久闻天闻言就知道了此事不简单,于是连忙问道:“净化是什么意思?”
“变成甘霖人。”加百列似乎根本就不在意这些事,冷冰冰地说道,“那样的话,还要救他们出来吗?”
加百列的这句话让久闻天愣住了,这就如同晴天霹雳一样劈到了久闻天的脑门上,久闻天无神地道:“救……”
领命后的加百列作揖说道:“请主人稍等。”
加百列手持白剑,将身上的白色气息聚拢后长剑一挥,大声喊道:“圣光!”
一道锋利的剑气顺着剑身飞去,横砍过去的剑气朝着甘霖殿的沙台,在接触到这道剑气后,沙台也如同蛋糕遇到了刀子,被无情地割开了。
而露在久闻天眼前的,是这沙台下的东西。
在沙台下的可能是久闻天这辈子,哦不,是两辈子来见过的最恐怖的东西了。在沙台下有一个巨大的珍珠,不过这珍珠应该大有来头,因为在它的周围,是一堆的甘霖人,不过也被加百列的剑气连台子带他们劈下去好多。

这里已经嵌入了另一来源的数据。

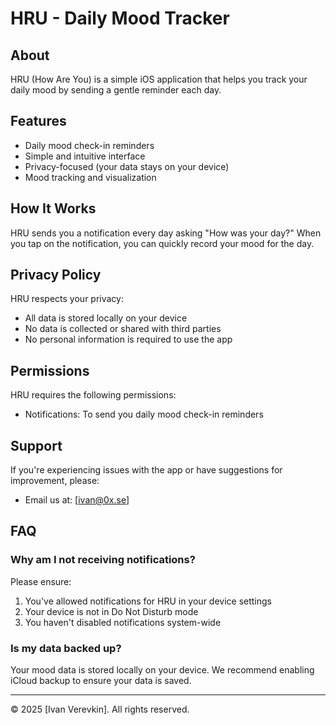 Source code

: # HRU - Daily Mood Tracker

## About
HRU (How Are You) is a simple iOS application that helps you track your daily mood by sending a gentle reminder each day.

## Features
- Daily mood check-in reminders
- Simple and intuitive interface
- Privacy-focused (your data stays on your device)
- Mood tracking and visualization

## How It Works
HRU sends you a notification every day asking "How was your day?" When you tap on the notification, you can quickly record your mood for the day.

## Privacy Policy
HRU respects your privacy:
- All data is stored locally on your device
- No data is collected or shared with third parties
- No personal information is required to use the app

## Permissions
HRU requires the following permissions:
- Notifications: To send you daily mood check-in reminders

## Support
If you're experiencing issues with the app or have suggestions for improvement, please:
- Email us at: [ivan@0x.se]

## FAQ

### Why am I not receiving notifications?
Please ensure:
1. You've allowed notifications for HRU in your device settings
2. Your device is not in Do Not Disturb mode
3. You haven't disabled notifications system-wide

### Is my data backed up?
Your mood data is stored locally on your device. We recommend enabling iCloud backup to ensure your data is saved.


---
© 2025 [Ivan Verevkin]. All rights reserved.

不过那些甘霖人仍然在参拜着那个爱色的大珍珠,不过这与其说这是个珍珠,倒不如说它是个大眼球。
从那纯白的球状体里向里面看去,朦胧的可以看到一个椭圆状的黑色。这个球像是人们口中的荔枝,但更像是人类的眼睛。灵魂状态下的久闻天盯着那个球看都会觉得有些不适应,就像一颗大眼睛在注视着自己,感受到了无尽的压力。(未完待续)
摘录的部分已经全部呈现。